Green bonds are an excellent way to secure large amounts of capital to support environmental investments that may not otherwise be available, or that may be uneconomic using more expensive capital.
They also allow fixed-income investors to both fulfil their investment objectives and make a positive impact on the environment.
Green bonds are well suited for large-scale sustainability projects such as wind and solar development, which often require capital investment ahead of revenues, and which generate modest revenue over a longer investment horizon.
Back in 2011, when the green bond market was tiny, development banks such as the World Bank were the only issuers on the scene so it was relatively easy for investors to assess the credibility of the bond, as the market has grown, attempts have been made to set standards and help investors be sure their money really is helping to tackle climate change.
Green Bonds are similar or the same as traditional bonds in terms of deal structure, but they have different requirements for reporting, auditing and proceed allocations.
Aligning with the principles can help companies tailor their sustainability strategy to the investor audience, as well as provide an opportunity to create performance indicators to ensure the use of green bond proceeds.
Many investors also prefer if a green bond has a second party opinion, which requires issuers to define the sustainability initiatives that will be financed by the green bond and how they will measure that performance.
Green Bonds enable capital-raising and investment for new and existing projects with environmental benefits. The Green Bond Principles (GBP), updated as of June 2017, are voluntary process guidelines that recommend transparency and disclosure and promote integrity in the development of the Green Bond market by clarifying the approach for issuance of a Green Bond.
The GBP are intended for broad use by the market: they provide issuers guidance on the key components involved in launching a credible Green Bond; they aid investors by ensuring availability of information necessary to evaluate the environmental impact of their Green Bond investments; and they assist underwriters by moving the market towards standard disclosures which will facilitate transactions.

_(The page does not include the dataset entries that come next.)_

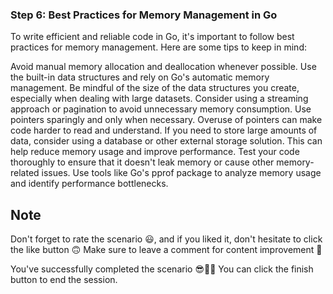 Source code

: 
### Step 6: Best Practices for Memory Management in Go

To write efficient and reliable code in Go, it's important to follow best practices for memory management. Here are some tips to keep in mind:

Avoid manual memory allocation and deallocation whenever possible. Use the built-in data structures and rely on Go's automatic memory management.
Be mindful of the size of the data structures you create, especially when dealing with large datasets. Consider using a streaming approach or pagination to avoid unnecessary memory consumption.
Use pointers sparingly and only when necessary. Overuse of pointers can make code harder to read and understand.
If you need to store large amounts of data, consider using a database or other external storage solution. This can help reduce memory usage and improve performance.
Test your code thoroughly to ensure that it doesn't leak memory or cause other memory-related issues. Use tools like Go's pprof package to analyze memory usage and identify performance bottlenecks.

## Note

Don't forget to rate the scenario 😃,
and if you liked it, don't hesitate to click the like button 🙃
Make sure to leave a comment for content improvement 🙏

You've successfully completed the scenario 😎👏🏻
You can click the finish button to end the session.


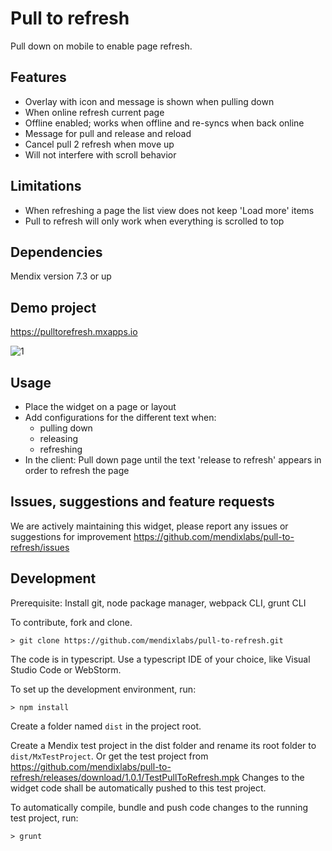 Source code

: # Pull to refresh
Pull down on mobile to enable page refresh.

## Features
* Overlay with icon and message is shown when pulling down
* When online refresh current page
* Offline enabled; works when offline and re-syncs when back online
* Message for pull and release and reload
* Cancel pull 2 refresh when move up
* Will not interfere with scroll behavior

## Limitations
* When refreshing a page the list view does not keep 'Load more' items
* Pull to refresh will only work when everything is scrolled to top

## Dependencies
Mendix version 7.3 or up

## Demo project
https://pulltorefresh.mxapps.io

![1](https://raw.githubusercontent.com/mendixlabs/pull-to-refresh/v1.1.0/assets/demo.gif)

## Usage
* Place the widget on a page or layout
* Add configurations for the different text when:
    - pulling down
    - releasing
    - refreshing
* In the client: Pull down page until the text 'release to refresh' appears in order to refresh the page

## Issues, suggestions and feature requests
We are actively maintaining this widget, please report any issues or suggestions for improvement
https://github.com/mendixlabs/pull-to-refresh/issues

## Development
Prerequisite: Install git, node package manager, webpack CLI, grunt CLI

To contribute, fork and clone.

    > git clone https://github.com/mendixlabs/pull-to-refresh.git

The code is in typescript. Use a typescript IDE of your choice, like Visual Studio Code or WebStorm.

To set up the development environment, run:

    > npm install

Create a folder named `dist` in the project root.

Create a Mendix test project in the dist folder and rename its root folder to `dist/MxTestProject`. Or get the test project from https://github.com/mendixlabs/pull-to-refresh/releases/download/1.0.1/TestPullToRefresh.mpk Changes to the widget code shall be automatically pushed to this test project.

To automatically compile, bundle and push code changes to the running test project, run:

    > grunt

Investors are increasingly demanding socially responsible investment (SRI) opportunities and have expressed a strong appetite for green bonds by repeatedly oversubscribing issuances.

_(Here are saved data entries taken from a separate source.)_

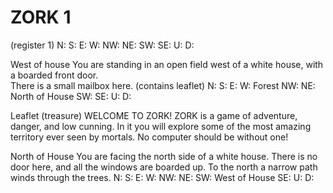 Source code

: # ZORK 1

(register 1)
  N:
  S:
  E:
  W:
  NW:
  NE:
  SW:
  SE:
  U:
  D:

West of house
  You are standing in an open field west of a white house, with a
  boarded front door.  
  There is a small mailbox here.
    (contains leaflet)
  N:
  S:
  E:
  W: Forest
  NW:
  NE: North of House
  SW:
  SE:
  U:
  D:

Leaflet (treasure)
  WELCOME TO ZORK!
  ZORK is a game of adventure, danger, and low cunning. In it you will
  explore some of the most amazing territory ever seen by mortals. No
  computer should be without one!

North of House
  You are facing the north side of a white house. There is no door here,
  and all the windows are boarded up. To the north a narrow path winds
  through the trees.
  N:
  S:
  E:
  W:
  NW:
  NE:
  SW: West of House
  SE:
  U:
  D:


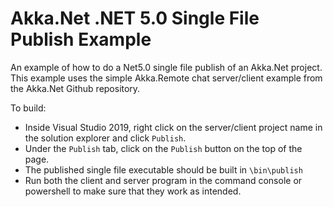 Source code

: # Akka.Net .NET 5.0 Single File Publish Example

An example of how to do a Net5.0 single file publish of an Akka.Net project.
This example uses the simple Akka.Remote chat server/client example from the Akka.Net Github repository.

To build:
- Inside Visual Studio 2019, right click on the server/client project name in the solution explorer and click `Publish`. 
- Under the `Publish` tab, click on the `Publish` button on the top of the page.
- The published single file executable should be built in `\bin\publish`
- Run both the client and server program in the command console or powershell to make sure that they work as intended.
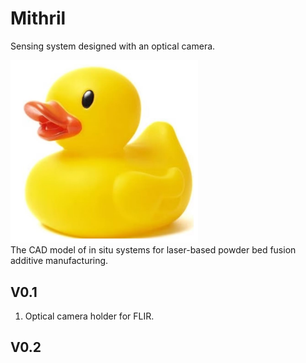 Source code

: # Mithril
Sensing system designed with an optical camera.


<img src="media/duck.JPG" alt="drawing" width="300"/> <br> 
The CAD model of in situ systems for laser-based powder bed fusion additive manufacturing. 
</p>
<p align="center">
</p>


## V0.1
1. Optical camera holder for FLIR.

## V0.2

While retail investors demand sustainable investments from their brokers and fund managers, institutional investors are using green bonds to address ESG (Environment, Social, Governance) mandates that, before Green Bonds, had been a struggle to address with fixed-income tools.
As a result, green bond issuances have attracted new types of investors, providing a potential market for future issuances.
Issuing this emerging security type sends a strong, pro-active message to stakeholders while attracting a new investor base in the fixed-income market with a low-risk vehicle.
While green, sustainability and blue (related to ocean and water impacts) bonds are relatively new financial vehicles, it is unlikely their growth will slow down.
Green Bonds also provide county governments with an ideal opportunity to develop Public-Private-Partnerships (PPPs) to accelerate the advancement of new technologies and energy efficiency.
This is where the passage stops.